## RECORDS SUPPLIED

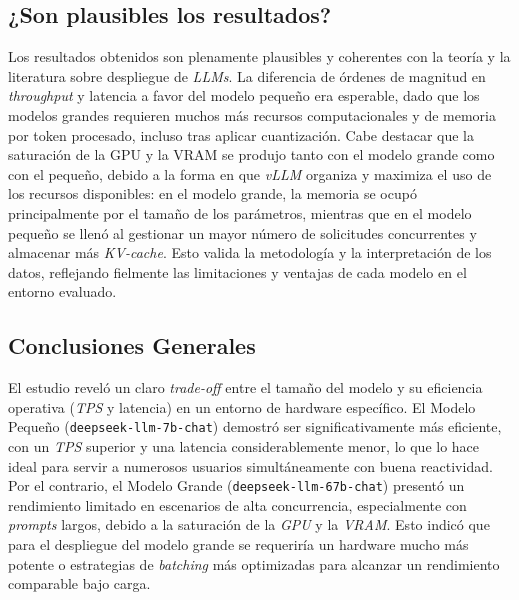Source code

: \subsection*{¿Son plausibles los resultados?}
Los resultados obtenidos son plenamente plausibles y coherentes con la teoría y la literatura sobre despliegue de \textit{LLMs}. La diferencia de órdenes de magnitud en \textit{throughput} y latencia a favor del modelo pequeño era esperable, dado que los modelos grandes requieren muchos más recursos computacionales y de memoria por token procesado, incluso tras aplicar cuantización. Cabe destacar que la saturación de la GPU y la VRAM se produjo tanto con el modelo grande como con el pequeño, debido a la forma en que \textit{vLLM} organiza y maximiza el uso de los recursos disponibles: en el modelo grande, la memoria se ocupó principalmente por el tamaño de los parámetros, mientras que en el modelo pequeño se llenó al gestionar un mayor número de solicitudes concurrentes y almacenar más \textit{KV-cache}. Esto valida la metodología y la interpretación de los datos, reflejando fielmente las limitaciones y ventajas de cada modelo en el entorno evaluado.

\subsection*{Conclusiones Generales}
El estudio reveló un claro \textit{trade-off} entre el tamaño del modelo y su eficiencia operativa (\textit{TPS} y latencia) en un entorno de hardware específico. El Modelo Pequeño (\texttt{deepseek-llm-7b-chat}) demostró ser significativamente más eficiente, con un \textit{TPS} superior y una latencia considerablemente menor, lo que lo hace ideal para servir a numerosos usuarios simultáneamente con buena reactividad. Por el contrario, el Modelo Grande (\texttt{deepseek-llm-67b-chat}) presentó un rendimiento limitado en escenarios de alta concurrencia, especialmente con \textit{prompts} largos, debido a la saturación de la \textit{GPU} y la \textit{VRAM}. Esto indicó que para el despliegue del modelo grande se requeriría un hardware mucho más potente o estrategias de \textit{batching} más optimizadas para alcanzar un rendimiento comparable bajo carga.

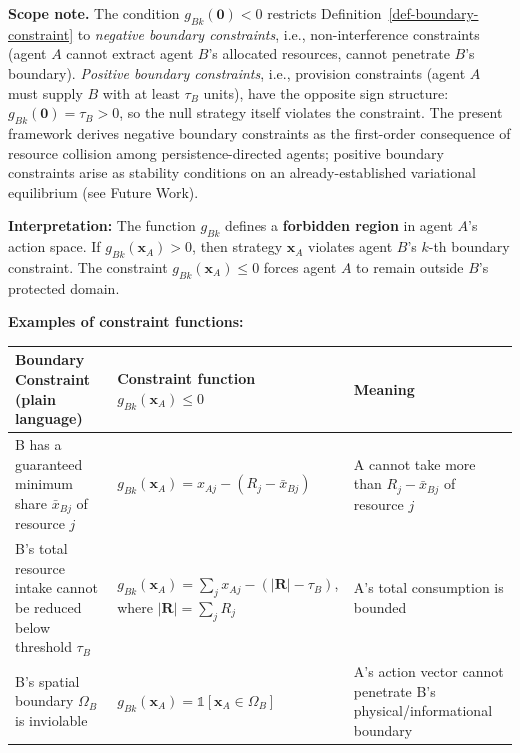 \documentclass[11pt]{article}
\theoremstyle{plain}
\theoremstyle{definition}
\theoremstyle{remark}
\newcounter{none}
\begin{document}
\textbf{Scope note.} The condition \(g_{Bk}(\mathbf{0}) < 0\) restricts
Definition~\ref{def-boundary-constraint} to \emph{negative boundary
constraints}, i.e., non-interference constraints (agent \(A\) cannot
extract agent \(B\)'s allocated resources, cannot penetrate \(B\)'s
boundary). \emph{Positive boundary constraints}, i.e., provision
constraints (agent \(A\) must supply \(B\) with at least \(\tau_B\)
units), have the opposite sign structure:
\(g_{Bk}(\mathbf{0}) = \tau_B > 0\), so the null strategy itself
violates the constraint. The present framework derives negative boundary
constraints as the first-order consequence of resource collision among
persistence-directed agents; positive boundary constraints arise as
stability conditions on an already-established variational equilibrium
(see Future Work).

\textbf{Interpretation:} The function \(g_{Bk}\) defines a
\textbf{forbidden region} in agent \(A\)'s action space. If
\(g_{Bk}(\mathbf{x}_A) > 0\), then strategy \(\mathbf{x}_A\) violates
agent \(B\)'s \(k\)-th boundary constraint. The constraint
\(g_{Bk}(\mathbf{x}_A) \leq 0\) forces agent \(A\) to remain outside
\(B\)'s protected domain.

\textbf{Examples of constraint functions:}

{\def\LTcaptype{none} %
\begin{longtable}[]{@{}
  >{\raggedright\arraybackslash}p{}
  >{\raggedright\arraybackslash}p{}
  >{\raggedright\arraybackslash}p{}@{}}
\toprule\noalign{}
\begin{minipage}[b]{\linewidth}\raggedright
Boundary Constraint (plain language)
\end{minipage} & \begin{minipage}[b]{\linewidth}\raggedright
Constraint function \(g_{Bk}(\mathbf{x}_A) \leq 0\)
\end{minipage} & \begin{minipage}[b]{\linewidth}\raggedright
Meaning
\end{minipage} \\
\midrule\noalign{}
\endhead
\bottomrule\noalign{}
\endlastfoot
B has a guaranteed minimum share \(\bar{x}_{Bj}\) of resource \(j\) &
\(g_{Bk}(\mathbf{x}_A) = x_{Aj} - (R_j - \bar{x}_{Bj})\) & A cannot take
more than \(R_j - \bar{x}_{Bj}\) of resource \(j\) \\
B's total resource intake cannot be reduced below threshold \(\tau_B\) &
\(g_{Bk}(\mathbf{x}_A) = \sum_j x_{Aj} - (|\mathbf{R}| - \tau_B)\),
where \(|\mathbf{R}| = \sum_j R_j\) & A's total consumption is
bounded \\
B's spatial boundary \(\Omega_B\) is inviolable &
\(g_{Bk}(\mathbf{x}_A) = \mathds{1}[\mathbf{x}_A \in \Omega_B]\) & A's
action vector cannot penetrate B's physical/informational boundary \\
\end{longtable}
}
\end{document}
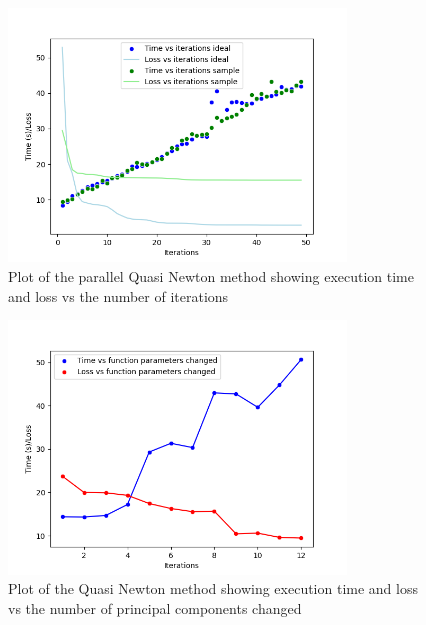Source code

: \begin{figure}[H]
    \centering
    \includegraphics[width = 0.8\textwidth]{figures/plot_quasiNewton_time.png}
    \caption[Parallel quasi Newton: time and loss vs iterations]{Plot of the parallel Quasi Newton method showing execution time and loss vs the number of iterations}
    \label{fig:plot_quasiNewton_time}
\end{figure}

\begin{figure}[H]
    \centering
    \includegraphics[width = 0.8\textwidth]{figures/plot_quasiNewton_fun_params.png}
    \caption[Parallel quasi Newton: time and loss vs principal components]{Plot of the Quasi Newton method showing execution time and loss vs the number of principal components changed}
    \label{fig:plot_quasiNewton_fun_params}
\end{figure}

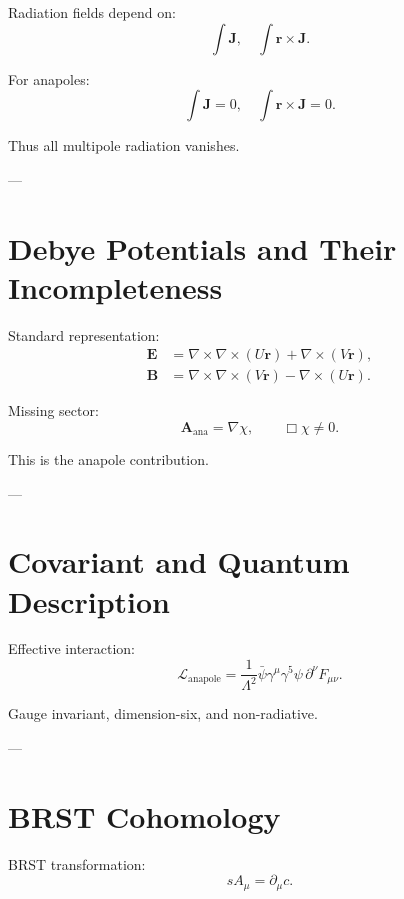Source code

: \documentclass[11pt]{article}
\begin{document}
Radiation fields depend on:
\begin{equation}
\int \mathbf{J}, \quad \int \mathbf{r}\times\mathbf{J}.
\end{equation}

For anapoles:
\begin{equation}
\int \mathbf{J} = 0, \quad \int \mathbf{r}\times\mathbf{J} = 0.
\end{equation}

Thus all multipole radiation vanishes.

---

\section{Debye Potentials and Their Incompleteness}

Standard representation:
\begin{align}
\mathbf{E} &= \nabla\times\nabla\times(U\mathbf{r}) + \nabla\times(V\mathbf{r}), \\
\mathbf{B} &= \nabla\times\nabla\times(V\mathbf{r}) - \nabla\times(U\mathbf{r}).
\end{align}

Missing sector:
\begin{equation}
\mathbf{A}_{\text{ana}} = \nabla \chi,
\qquad \Box \chi \neq 0.
\end{equation}

This is the anapole contribution.

---

\section{Covariant and Quantum Description}

Effective interaction:
\begin{equation}
\mathcal{L}_{\text{anapole}}
=
\frac{1}{\Lambda^2}
\bar{\psi}\gamma^\mu\gamma^5\psi\,
\partial^\nu F_{\mu\nu}.
\end{equation}

Gauge invariant, dimension-six, and non-radiative.

---

\section{BRST Cohomology}

BRST transformation:
\begin{equation}
sA_\mu = \partial_\mu c.
\end{equation}
\end{document}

## ABOUT THIS EXERCISE
Lines with "textwidth" in them are what the answer must contain; copy each from the records above.

## TASK RESPONSE
    \includegraphics[width = 0.8\textwidth]{figures/plot_quasiNewton_time.png}
    \includegraphics[width = 0.8\textwidth]{figures/plot_quasiNewton_fun_params.png}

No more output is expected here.